John Dennett (1790–1852) was an English inventor and antiquary. He invented Dennett's Life-Saving Rocket Apparatus for saving shipwrecked crewmen in 1832, and was made custodian of Carisbrooke Castle. He contributed to journal of British Archaeological Association.

Life 
John Dennett of Newport, Isle of Wight, was born in 1790.

"Dennett's" rockets 
In 1832, or about 1826, he invented the life-saving rocket apparatus (known as "Dennett's") for conveying a rope from the shore to a shipwrecked crew. Manby had previously employed for this purpose a grappling shot fired from a mortar. Dennett's apparatus "resembled the old skyrocket", but had "an iron case instead of a paper one, and a pole eight feet long instead of a mere stick"; it weighed 23 lbs. (10.4 kg), was propelled by 9 lbs. (4 kg) of composition, and had a range of 250 yards (228.6 m). Dennett subsequently increased the range to 400 yards (365.8 m) by placing two rockets side by side on the same stick. But the action of these parallel rockets was unsatisfactory. A ship's crew off Bembridge, in the Isle of Wight, having been saved by means of Dennett's rocket, the board of customs had the apparatus supplied in 1834 to several coastguard stations.
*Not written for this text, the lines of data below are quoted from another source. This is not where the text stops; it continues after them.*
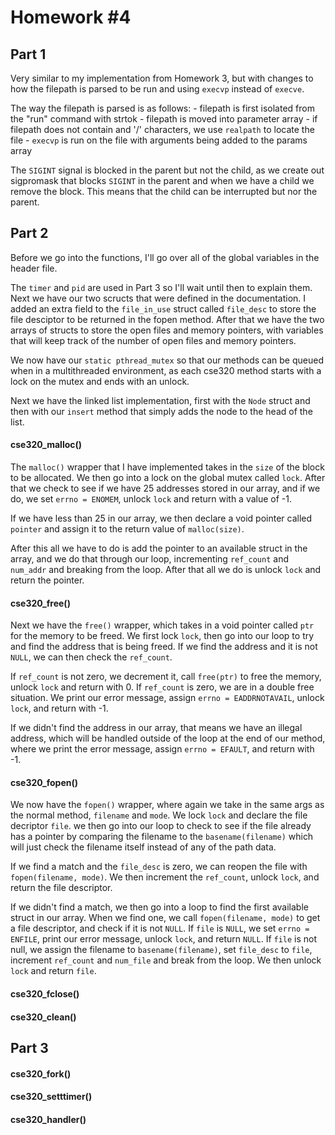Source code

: # Homework #4

## Part 1

Very similar to my implementation from Homework 3, but with changes to how the filepath is parsed to be run and using `execvp` instead of `execve`.

The way the filepath is parsed is as follows:
	- filepath is first isolated from the "run" command with strtok
	- filepath is moved into parameter array
	- if filepath does not contain and '/' characters, we use `realpath` to locate the file
	- `execvp` is run on the file with arguments being added to the params array
	
The `SIGINT` signal is blocked in the parent but not the child, as we create out sigpromask that blocks `SIGINT` in the parent and when we have a child we remove the block. This means that the child can be interrupted but nor the parent.

## Part 2

Before we go into the functions, I'll go over all of the global variables in the header file.

The `timer` and `pid` are used in Part 3 so I'll wait until then to explain them.
Next we have our two scructs that were defined in the documentation. I added an extra field to the `file_in_use` struct called `file_desc` to store the file desciptor to be returned in the fopen method.
After that we have the two arrays of structs to store the open files and memory pointers, with variables that will keep track of the number of open files and memory pointers.

We now have our `static pthread_mutex` so that our methods can be queued when in a multithreaded environment, as each cse320 method starts with a lock on the mutex and ends with an unlock.

Next we have the linked list implementation, first with the `Node` struct and then with our `insert` method that simply adds the node to the head of the list.

#### cse320_malloc()

The `malloc()` wrapper that I have implemented takes in the `size` of the block to be allocated. We then go into a lock on the global mutex called `lock`. After that we check to see if we have 25 addresses stored in our array, and if we do, we set `errno = ENOMEM`, unlock `lock` and return with a value of -1. 
	
If we have less than 25 in our array, we then declare a void pointer called `pointer` and assign it to the return value of `malloc(size)`. 

After this all we have to do is add the pointer to an available struct in the array, and we do that through our loop, incrementing `ref_count` and `num_addr` and breaking from the loop. After that all we do is unlock `lock` and return the pointer.

#### cse320_free()

Next we have the `free()` wrapper, which takes in a void pointer called `ptr` for the memory to be freed. We first lock `lock`, then go into our loop to try and find the address that is being freed. If we find the address and it is not `NULL`, we can then check the `ref_count`.

If `ref_count` is not zero, we decrement it, call `free(ptr)` to free the memory, unlock `lock` and return with 0. 
If `ref_count` is zero, we are in a double free situation. We print our error message, assign `errno = EADDRNOTAVAIL`, unlock `lock`, and return with -1. 

If we didn't find the address in our array, that means we have an illegal address, which will be handled outside of the loop at the end of our method, where we print the error message, assign `errno = EFAULT`, and return with -1.
	
#### cse320_fopen()

We now have the `fopen()` wrapper, where again we take in the same args as the normal method, `filename` and `mode`. We lock `lock` and declare the file decriptor `file`. we then go into our loop to check to see if the file already has a pointer by comparing the filename to the `basename(filename)` which will just check the filename itself instead of any of the path data. 

If we find a match and the `file_desc` is zero, we can reopen the file with `fopen(filename, mode)`. We then increment the `ref_count`, unlock `lock`, and return the file descriptor.

If we didn't find a match, we then go into a loop to find the first available struct in our array. When we find one, we call `fopen(filename, mode)` to get a file descriptor, and check if it is not `NULL`.
If `file` is `NULL`, we set `errno = ENFILE`, print our error message, unlock `lock`, and return `NULL`.
If `file` is not null, we assign the filename to `basename(filename)`, set `file_desc` to `file`, increment `ref_count` and `num_file` and break from the loop. We then unlock `lock` and return `file`.

#### cse320_fclose()



#### cse320_clean()



## Part 3

#### cse320_fork()



#### cse320_setttimer()



#### cse320_handler()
It was superseded in official use by the adoption of Boxer's rocket in 1865. Dennett's rockets are said to have been sent to all parts of the world, and to have won for their inventor several honours from foreign sovereigns.

Other work 
A short time before his death, Dennett was appointed (apparently as some recognition of his services as an inventor) custodian of Carisbrooke Castle. He had a practical knowledge of antiquities, and was a corresponding member of the British Archaeological Association. He contributed to its journal (vols. i–v) short accounts of various antiquities found in England, and read a paper on the barrows of the Isle of Wight at the Winchester congress of the association in 1845.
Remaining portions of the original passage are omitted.